Condemning the murder of two more Philippine journalists in just over two weeks, the United Nations Educational, Scientific and Cultural Organization (UNESCO) today deplored the “tragic frequency” with which journalists are assassinated in the southeast Asian country.

Romeo Sanchez, a broadcaster at DZNL radio in San Fernando City, was shot dead by a gunman on 9 March in a market in Baguio, while Arnulfo Villanueva, a columnist for the Asian Start Express Balita community newspaper, was found shot dead on 28 February on a road in the town of Naic.

“The use of assassination to silence journalists is a grievous attack on democracy,” UNESCO Director-General Koïchiro Matsuura said. “It deprives society as a whole of the fundamental human right to freedom of expression and cannot be tolerated.

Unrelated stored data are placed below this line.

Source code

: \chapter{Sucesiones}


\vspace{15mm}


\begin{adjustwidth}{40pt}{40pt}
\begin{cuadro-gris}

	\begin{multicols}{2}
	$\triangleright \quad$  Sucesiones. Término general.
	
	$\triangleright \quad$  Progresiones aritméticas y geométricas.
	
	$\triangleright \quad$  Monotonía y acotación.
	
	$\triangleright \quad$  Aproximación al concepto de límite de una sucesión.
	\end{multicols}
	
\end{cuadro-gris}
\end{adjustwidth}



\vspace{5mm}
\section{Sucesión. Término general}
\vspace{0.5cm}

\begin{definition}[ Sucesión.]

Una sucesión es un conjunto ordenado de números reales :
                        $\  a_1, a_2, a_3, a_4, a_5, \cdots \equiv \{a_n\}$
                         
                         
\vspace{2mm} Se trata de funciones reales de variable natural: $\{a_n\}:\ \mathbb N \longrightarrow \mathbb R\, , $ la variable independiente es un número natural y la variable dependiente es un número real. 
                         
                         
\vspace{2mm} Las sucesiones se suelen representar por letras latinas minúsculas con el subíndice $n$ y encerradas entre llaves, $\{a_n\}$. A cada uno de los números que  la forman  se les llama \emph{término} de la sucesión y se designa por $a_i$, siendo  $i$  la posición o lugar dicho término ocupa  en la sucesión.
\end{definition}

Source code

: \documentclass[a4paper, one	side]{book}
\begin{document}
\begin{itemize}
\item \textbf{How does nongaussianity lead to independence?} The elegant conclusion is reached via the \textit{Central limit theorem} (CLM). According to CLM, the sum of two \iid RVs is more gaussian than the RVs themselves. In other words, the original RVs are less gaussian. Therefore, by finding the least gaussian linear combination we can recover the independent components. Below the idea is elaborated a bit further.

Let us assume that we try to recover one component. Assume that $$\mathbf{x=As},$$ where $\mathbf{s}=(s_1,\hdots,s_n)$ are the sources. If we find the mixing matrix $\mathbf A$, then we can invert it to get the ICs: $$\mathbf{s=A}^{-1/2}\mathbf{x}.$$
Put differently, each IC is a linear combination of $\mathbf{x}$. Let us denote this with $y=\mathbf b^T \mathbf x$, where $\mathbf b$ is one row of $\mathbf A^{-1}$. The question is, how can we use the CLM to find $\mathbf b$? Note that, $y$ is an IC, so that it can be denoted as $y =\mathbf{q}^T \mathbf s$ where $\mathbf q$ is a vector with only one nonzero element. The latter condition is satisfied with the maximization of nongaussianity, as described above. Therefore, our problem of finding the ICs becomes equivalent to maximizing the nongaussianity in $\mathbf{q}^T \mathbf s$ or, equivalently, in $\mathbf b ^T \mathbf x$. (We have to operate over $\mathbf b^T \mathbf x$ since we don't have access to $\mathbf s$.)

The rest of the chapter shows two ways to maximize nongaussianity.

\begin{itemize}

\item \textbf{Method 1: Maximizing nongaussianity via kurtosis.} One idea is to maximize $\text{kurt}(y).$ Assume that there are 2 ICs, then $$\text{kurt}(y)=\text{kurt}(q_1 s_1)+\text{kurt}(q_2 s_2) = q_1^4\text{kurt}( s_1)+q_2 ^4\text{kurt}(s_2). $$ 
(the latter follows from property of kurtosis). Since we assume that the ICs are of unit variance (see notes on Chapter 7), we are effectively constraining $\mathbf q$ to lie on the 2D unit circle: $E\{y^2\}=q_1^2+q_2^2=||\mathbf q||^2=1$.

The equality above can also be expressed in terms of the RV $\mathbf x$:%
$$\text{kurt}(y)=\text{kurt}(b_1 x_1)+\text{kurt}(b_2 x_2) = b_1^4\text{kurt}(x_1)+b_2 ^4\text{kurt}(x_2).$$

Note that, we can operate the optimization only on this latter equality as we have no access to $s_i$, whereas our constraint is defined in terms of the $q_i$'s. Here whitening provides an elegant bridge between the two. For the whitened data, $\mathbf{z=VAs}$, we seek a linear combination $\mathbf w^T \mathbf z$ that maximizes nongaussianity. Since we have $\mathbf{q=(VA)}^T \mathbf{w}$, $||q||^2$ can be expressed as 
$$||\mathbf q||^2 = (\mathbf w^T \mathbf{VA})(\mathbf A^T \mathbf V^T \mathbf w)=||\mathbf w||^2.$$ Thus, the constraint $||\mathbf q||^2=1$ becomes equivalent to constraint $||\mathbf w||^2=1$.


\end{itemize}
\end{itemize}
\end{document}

Free and open debate is an essential component of democracy, which has no place for political assassination.”

Calling on the Philippines' authorities to do all they can to bring the culprits to justice, he added: “It is only through swift and determined action against those who use violence to silence the media that the tragic frequency with which journalists are assassinated in the Philippines can be reduced.”

According to the World Association of Newspapers (WAN), at least eight journalists died in the Philippines last year “in circumstances suggesting that they may have been killed for exercising their profession.”

UNESCO’s mandate includes the defence of freedom of expression and press freedom, and it has issued numerous denunciations of violence against journalists around the world in recent years.